4.2. Filtering Extraneous Text and Enhancing Attributes

Owing to the noise present in internet text data, the extraction of core attribute semantics can be disrupted, leading to significant disparities between text and visual feature expressions. Consequently, we propose a text noise filtering module to augment our framework’s robustness against noisy text data. Certain generic topics found in text descriptions, such as ”morphology,” ”source,” and ”root,” may be irrelevant to classification scenarios and could impact the modal alignment process within the feature space. To enhance and improve text feature representations, we introduce an extraneous text filtering and attribute enhancement module. Specifically, while constructing image-text pairs, we randomly sample $M$ description segments from the text corpus for an image of class $k$ and filter the candidate text using the category prototype feature. We reconstruct the text features by calculating the similarity score between the category prototype feature $\boldsymbol{c}_{k}$ and each text feature ${z}^{T,i}$ :

(6)

\displaystyle\begin{aligned} z^{T}=\sum_{i=0}^{M}\frac{e^{\mathbf{z}^{T,i}\cdot\boldsymbol{c}^{k}}}{\sum_{j=1}^{M}e^{\mathbf{z}^{T,j}\cdot\boldsymbol{c}^{k}}}\cdot\mathbf{z}^{T,i}.\end{aligned}

The reconstruction of text feature representation via similarity score computation facilitates the model’s focus on more critical information, thereby avoiding the learning of fixed and trivial correlations in specific image-text pairs. As illustrated in Fig. 3, for the category (tail) of ImageNet-LT, the example demonstrates how reconstructing noisy text through similarity-based filtering enables the model to concentrate on the most vital information. Greater emphasis is placed on attribute details pertaining to taxonomy, ensuring that the model does not internalize a spurious correlation between the text and tiger images.

Table 2. Results on Place-LT in terms of accuracy (%).

\dagger

indicates the correspongding backbone is initialized with CLIP (Radford et al., 2021) weights.

*

represents the results of the reproduction of the method.
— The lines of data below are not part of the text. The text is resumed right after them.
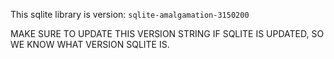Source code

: 
This sqlite library is version: `sqlite-amalgamation-3150200`

MAKE SURE TO UPDATE THIS VERSION STRING IF SQLITE IS UPDATED, SO WE KNOW WHAT VERSION SQLITE IS.
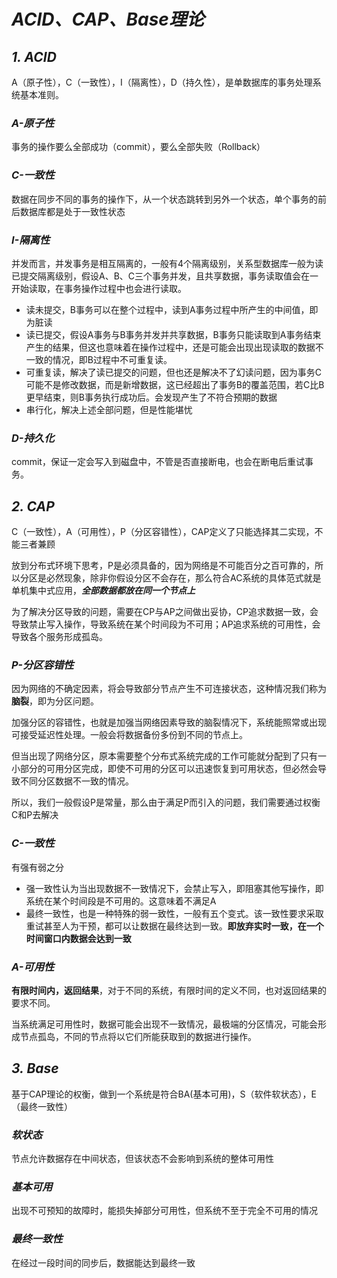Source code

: # ***ACID、CAP、Base理论***

## ***1. ACID***

A（原子性），C（一致性），I（隔离性），D（持久性），是单数据库的事务处理系统基本准则。

### ***A-原子性***
事务的操作要么全部成功（commit），要么全部失败（Rollback）

### ***C-一致性***
数据在同步不同的事务的操作下，从一个状态跳转到另外一个状态，单个事务的前后数据库都是处于一致性状态

### ***I-隔离性***
并发而言，并发事务是相互隔离的，一般有4个隔离级别，关系型数据库一般为读已提交隔离级别，假设A、B、C三个事务并发，且共享数据，事务读取值会在一开始读取，在事务操作过程中也会进行读取。
- 读未提交，B事务可以在整个过程中，读到A事务过程中所产生的中间值，即为脏读
- 读已提交，假设A事务与B事务并发并共享数据，B事务只能读取到A事务结束产生的结果，但这也意味着在操作过程中，还是可能会出现出现读取的数据不一致的情况，即B过程中不可重复读。
- 可重复读，解决了读已提交的问题，但也还是解决不了幻读问题，因为事务C可能不是修改数据，而是新增数据，这已经超出了事务B的覆盖范围，若C比B更早结束，则B事务执行成功后。会发现产生了不符合预期的数据
- 串行化，解决上述全部问题，但是性能堪忧

### ***D-持久化***
commit，保证一定会写入到磁盘中，不管是否直接断电，也会在断电后重试事务。

## ***2. CAP***

C（一致性），A（可用性），P（分区容错性），CAP定义了只能选择其二实现，不能三者兼顾

放到分布式环境下思考，P是必须具备的，因为网络是不可能百分之百可靠的，所以分区是必然现象，除非你假设分区不会存在，那么符合AC系统的具体范式就是单机集中式应用，***全部数据都放在同一个节点上***

为了解决分区导致的问题，需要在CP与AP之间做出妥协，CP追求数据一致，会导致禁止写入操作，导致系统在某个时间段为不可用；AP追求系统的可用性，会导致各个服务形成孤岛。

### ***P-分区容错性***
因为网络的不确定因素，将会导致部分节点产生不可连接状态，这种情况我们称为**脑裂**，即为分区问题。

加强分区的容错性，也就是加强当网络因素导致的脑裂情况下，系统能照常或出现可接受延迟性处理。一般会将数据备份多份到不同的节点上。

但当出现了网络分区，原本需要整个分布式系统完成的工作可能就分配到了只有一小部分的可用分区完成，即使不可用的分区可以迅速恢复到可用状态，但必然会导致不同分区数据不一致的情况。

所以，我们一般假设P是常量，那么由于满足P而引入的问题，我们需要通过权衡C和P去解决

### ***C-一致性***
有强有弱之分
- 强一致性认为当出现数据不一致情况下，会禁止写入，即阻塞其他写操作，即系统在某个时间段是不可用的。这意味着不满足A
- 最终一致性，也是一种特殊的弱一致性，一般有五个变式。该一致性要求采取重试甚至人为干预，都可以让数据在最终达到一致。**即放弃实时一致，在一个时间窗口内数据会达到一致**

### ***A-可用性***
**有限时间内，返回结果**，对于不同的系统，有限时间的定义不同，也对返回结果的要求不同。

当系统满足可用性时，数据可能会出现不一致情况，最极端的分区情况，可能会形成节点孤岛，不同的节点将以它们所能获取到的数据进行操作。

## ***3. Base***
基于CAP理论的权衡，做到一个系统是符合BA(基本可用)，S（软件软状态），E（最终一致性）

### ***软状态***
节点允许数据存在中间状态，但该状态不会影响到系统的整体可用性

### ***基本可用***
出现不可预知的故障时，能损失掉部分可用性，但系统不至于完全不可用的情况

### ***最终一致性***
在经过一段时间的同步后，数据能达到最终一致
Backbone	Method	Accuracy (%)
Backbone	Method	Many	Med.	Few	All
ResNext-152	TADE (Zhang et al., 2021a)	40.4	43.2	36.8	40.9
ResNext-152	PaCo (Cui et al., 2021)	36.1	47.9	35.3	41.2
ResNext-152	Res-LT (Cui et al., 2022)	39.8	43.6	31.4	39.8
ResNext-152	$\tau$ -norm (Kang et al., 2019)	37.8	40.7	31.8	37.9
ResNext-152	NCM (Kang et al., 2019)	40.4	37.1	27.3	36.4
ResNext-152	cRT (Kang et al., 2019)	42.0	37.6	24.9	36.7
ResNext-152	LWS (Kang et al., 2019)	40.6	39.1	28.6	37.6
ResNet-50 $\dagger$	$\tau$ -norm (Kang et al., 2019)	34.5	31.4	23.6	31.0
ResNet-50 $\dagger$	NCM (Kang et al., 2019)	37.1	30.6	19.9	30.8
ResNet-50 $\dagger$	cRT (Kang et al., 2019)	38.5	29.7	17.6	30.5
ResNet-50 $\dagger$	LWS (Kang et al., 2019)	36.0	32.1	20.7	31.3
ResNet-50 $\dagger$	Zero-Shot CLIP (Radford et al., 2021)	37.5	37.5	40.1	38.0
ResNet-50 $\dagger$	Baseline	50.8	38.6	22.7	39.7
ResNet-50 $\dagger$	BALLAD	46.7	48.0	42.7	46.5
ResNet-50 $\dagger$	VL-LTR (Tian et al., 2022)	51.9	47.2	38.4	48.0
ResNet-50 $\dagger$	VL-LTR^∗ (Tian et al., 2022)	50.0	48.3	44.2	48.0
ResNet-50 $\dagger$	Ours	50.8	48.8	44.6	48.7

4.3. Enhancing Image Recognition through Category Prototype-Guided Recognition

In the image recognition stage, taking the linear classifier as an example, the weight of the classifier is defined as $\omega_{i},\{i=0,\ldots,K\}$ , and the probability of a sample belonging to the $i$ -th class is given by:

(7)

P^{l}_{i}=\frac{\exp(\omega_{i}\cdot\boldsymbol{z}^{I}+b_{i})}{\sum_{j=0}^{K}\exp(\omega_{j}\cdot\boldsymbol{z}^{I}+b_{j})}

However, due to the long-tail data distribution, as shown in Fig. 4 (left), the classification accuracy of the linear classifier for each class (the number of samples for each class is arranged in descending order on the x-axis) is significantly higher for the head classes than the tail classes, known as the forward bias of the classifier towards the head classes (Wang et al., 2022).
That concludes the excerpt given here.